In [None]:
# use this if you've just uploaded this notebook to Google Colaboratory
# don't forget to restart your runtime after the package installation
# better use a GPU runtime (TPU ones are not supported by the package yet)
!pip install neural-semigroups

If you have a Cayley database, you can build a machine learning model for such a task:

Given a partially filled Cayley table of a semigroup, restore the full one.

It should be mentioned that a partially filled table sometimes can be filled in several ways to a full associative table.
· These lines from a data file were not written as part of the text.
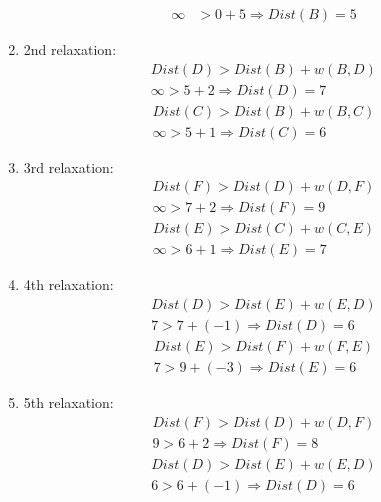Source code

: \documentclass{article}
\begin{document}
\begin{multicols*}{2}
\begin{enumerate}
\begin{align*}
                  \infty  & > 0 + 5 \Rightarrow Dist(B) = 5
              \end{align*}
        \item 2nd relaxation:
              \begin{align*}
                  Dist(D) > Dist(B) + w(B, D) \\
                  \infty > 5 + 2 \Rightarrow Dist(D) = 7
              \end{align*}
              \begin{align*}
                  Dist(C) > Dist(B) + w(B, C) \\
                  \infty > 5 + 1 \Rightarrow Dist(C) = 6
              \end{align*}
        \item 3rd relaxation:
              \begin{align*}
                  Dist(F) > Dist(D) + w(D, F) \\
                  \infty > 7 + 2 \Rightarrow Dist(F) = 9
              \end{align*}
              \begin{align*}
                  Dist(E) > Dist(C) + w(C, E) \\
                  \infty > 6 + 1 \Rightarrow Dist(E) = 7
              \end{align*}
        \item 4th relaxation:
              \begin{align*}
                  Dist(D) > Dist(E) + w(E, D) \\
                  7 > 7 + (-1) \Rightarrow Dist(D) = 6
              \end{align*}
              \begin{align*}
                  Dist(E) > Dist(F) + w(F, E) \\
                  7 > 9 + (-3) \Rightarrow Dist(E) = 6
              \end{align*}
        \item 5th relaxation:
              \begin{align*}
                  Dist(F) > Dist(D) + w(D, F) \\
                  9 > 6 + 2 \Rightarrow Dist(F) = 8
              \end{align*}
              \begin{align*}
                  Dist(D) > Dist(E) + w(E, D) \\
                  6 > 6 + (-1) \Rightarrow Dist(D) = 6
              \end{align*}

\end{enumerate}
\end{multicols*}
\end{document}
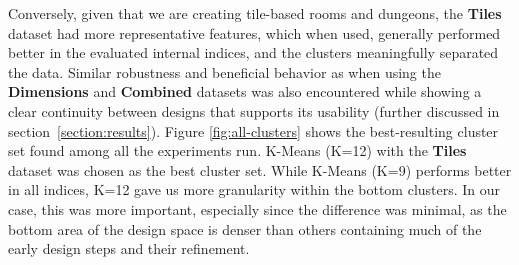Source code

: 
Conversely, given that we are creating tile-based rooms and dungeons, the \textbf{Tiles} dataset had more representative features, which when used, generally performed better in the evaluated internal indices, and the clusters meaningfully separated the data. Similar robustness and beneficial behavior as when using the \textbf{Dimensions} and \textbf{Combined} datasets was also encountered while showing a clear continuity between designs that supports its usability (further discussed in section~\ref{section:results}). Figure \ref{fig:all-clusters} shows the best-resulting cluster set found among all the experiments run. K-Means (K=12) with the \textbf{Tiles} dataset was chosen as the best cluster set. While K-Means (K=9) performs better in all indices, K=12 gave us more granularity within the bottom clusters. In our case, this was more important, especially since the difference was minimal, as the bottom area of the design space is denser than others containing much of the early design steps and their refinement.






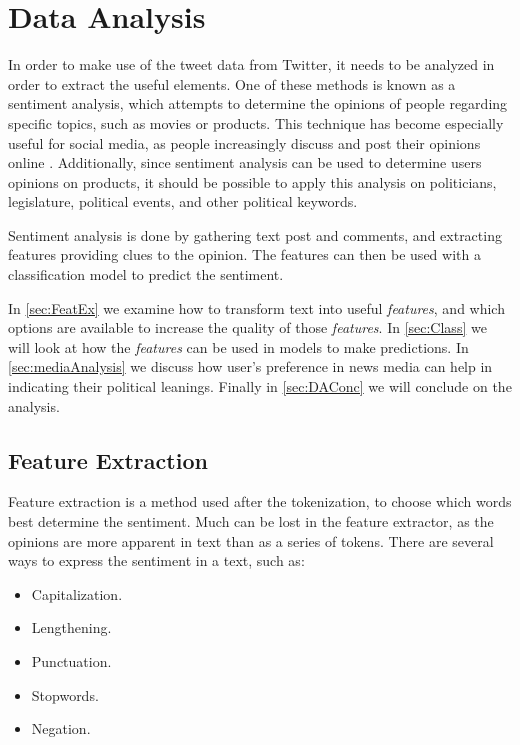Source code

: \chapter{Data Analysis}\label{cha:DA}
In order to make use of the tweet data from Twitter, it needs to be analyzed in
order to extract the useful elements. One of these methods is known as a sentiment
analysis, which attempts to determine the opinions of people regarding specific
topics, such as movies or products. This technique has become especially useful
for social media, as people increasingly discuss and post their opinions online
\citep[Overview 2]{Sentiment}. Additionally, since sentiment analysis can be
used to determine users opinions on products, it should be possible to apply
this analysis on politicians, legislature, political events, and other political
keywords.\nl

Sentiment analysis is done by gathering text post
and comments, and extracting features providing clues to the opinion. The
features can then be used with a classification model to predict the
sentiment.\nl

In \autoref{sec:FeatEx} we examine how to transform text into useful
\textit{features}, and which options are available to increase the quality of
those \textit{features}. In \autoref{sec:Class} we will look at how the
\textit{features} can be used in models to make predictions. In
\autoref{sec:mediaAnalysis} we discuss how user's preference in news media can
help in indicating their political leanings. Finally in \autoref{sec:DAConc} we
will conclude on the analysis.

\section{Feature Extraction}\label{sec:FeatEx}
Feature extraction is a method used after the tokenization, to choose which
words best determine the sentiment. Much can be lost in the feature extractor,
as the opinions are more apparent in text than as a series of tokens. There are
several ways to express the sentiment in a text, such
as\citep[Overview.3-4]{Sentiment}:


\begin{itemize}
  \item Capitalization. 
  \item Lengthening.
  \item Punctuation.
  \item Stopwords.
  \item Negation.
\end{itemize}

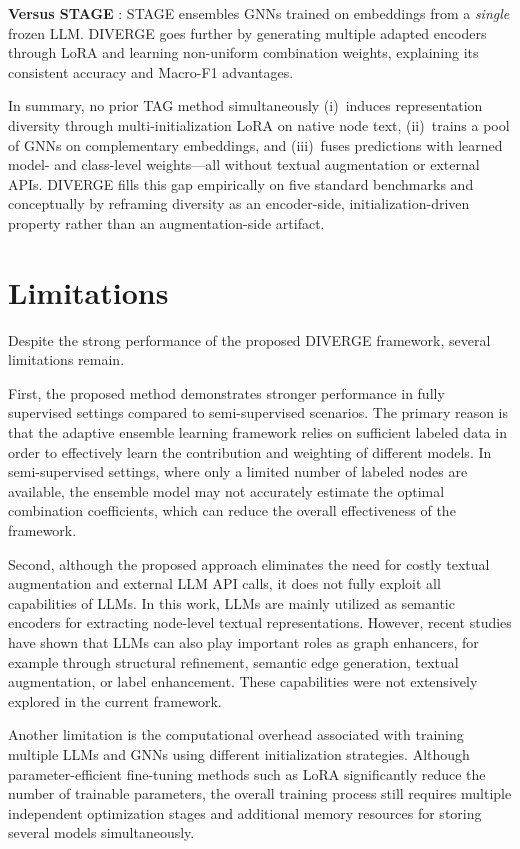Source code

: \documentclass[a4paper,fleqn]{cas-sc}
\begin{document}
\textbf{Versus STAGE} \citep{zolnai-lucas-etal-2024-stage}: STAGE ensembles GNNs trained on embeddings from a \emph{single} frozen LLM. DIVERGE goes further by generating multiple adapted encoders through LoRA and learning non-uniform combination weights, explaining its consistent accuracy and Macro-F1 advantages.

In summary, no prior TAG method simultaneously (i)~induces representation diversity through multi-initialization LoRA on native node text, (ii)~trains a pool of GNNs on complementary embeddings, and (iii)~fuses predictions with learned model- and class-level weights---all without textual augmentation or external APIs. DIVERGE fills this gap empirically on five standard benchmarks and conceptually by reframing diversity as an encoder-side, initialization-driven property rather than an augmentation-side artifact.


\section{Limitations}\label{sec:Limitations}

Despite the strong performance of the proposed DIVERGE framework, several limitations remain.

First, the proposed method demonstrates stronger performance in fully supervised settings compared to semi-supervised scenarios. The primary reason is that the adaptive ensemble learning framework relies on sufficient labeled data in order to effectively learn the contribution and weighting of different models. In semi-supervised settings, where only a limited number of labeled nodes are available, the ensemble model may not accurately estimate the optimal combination coefficients, which can reduce the overall effectiveness of the framework.

Second, although the proposed approach eliminates the need for costly textual augmentation and external LLM API calls, it does not fully exploit all capabilities of LLMs. In this work, LLMs are mainly utilized as semantic encoders for extracting node-level textual representations. However, recent studies have shown that LLMs can also play important roles as graph enhancers, for example through structural refinement, semantic edge generation, textual augmentation, or label enhancement. These capabilities were not extensively explored in the current framework.

Another limitation is the computational overhead associated with training multiple LLMs and GNNs using different initialization strategies. Although parameter-efficient fine-tuning methods such as LoRA significantly reduce the number of trainable parameters, the overall training process still requires multiple independent optimization stages and additional memory resources for storing several models simultaneously.
\end{document}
We will consider all such solutions as equally valid.

In `neural-semigroups` package we use `torch` for building deep learning models.

First of all, we need to get some training and validation data.
In this example, we take semigroups of 5 items, and hold 100 Cayley tables (each representing a different class of equivalent semigrous) as our training data, and another 100 tables as validation.
This is a rough 10/90 split of all tables of 5 elements available (there are 1160 of them up to equivalence).

Here we construct `DataLoaders` for `torch` which will feed a training pipeline with 512 tables at a time.
This number (batch size) can be changed for fine-tuning the model's quality.

In [1]:
from neural_semigroups.training_helpers import get_loaders

cardinality = 5
data_loaders = get_loaders(
    cardinality=cardinality,
    batch_size=512,
    train_size=100,
    validation_size=100
)

augmenting by equivalent tables: 100%|██████████| 100/100 [00:00<00:00, 221.84it/s]
generating train cubes: 100%|██████████| 15190/15190 [00:00<00:00, 45048.70it/s]
generating validation cubes: 100%|██████████| 100/100 [00:00<00:00, 36276.63it/s]
generating test cubes: 100%|██████████| 960/960 [00:00<00:00, 43487.29it/s]


Note that for a training set we:
* take 100 representatives of different equivalence classes
* augment data by adding all equivalent tables
* as a result, we will train on 16100 tables from 100 classes of equivalence

For validation we simply use 100 tables from different classes.

We model each input Cayley table as a three index tensor $a_{ijk}$ such that

$a_{ijk}=P\left\{e_ie_j=e_k\right\}$

where $e_i$ are elements of a semigroup.

In our training data all $a_{ijk}$ are either zeros or ones, so probability distributions involved are degenerate.

When we need to hide a cell with indices $i,j$ from an original Cayley table we set

$a_{ijk}=\dfrac1n$

where $n$ is the semigroup's cardinality. Thus we set a probability distribution of the multiplication result $e_ie_j$ to discrete uniform.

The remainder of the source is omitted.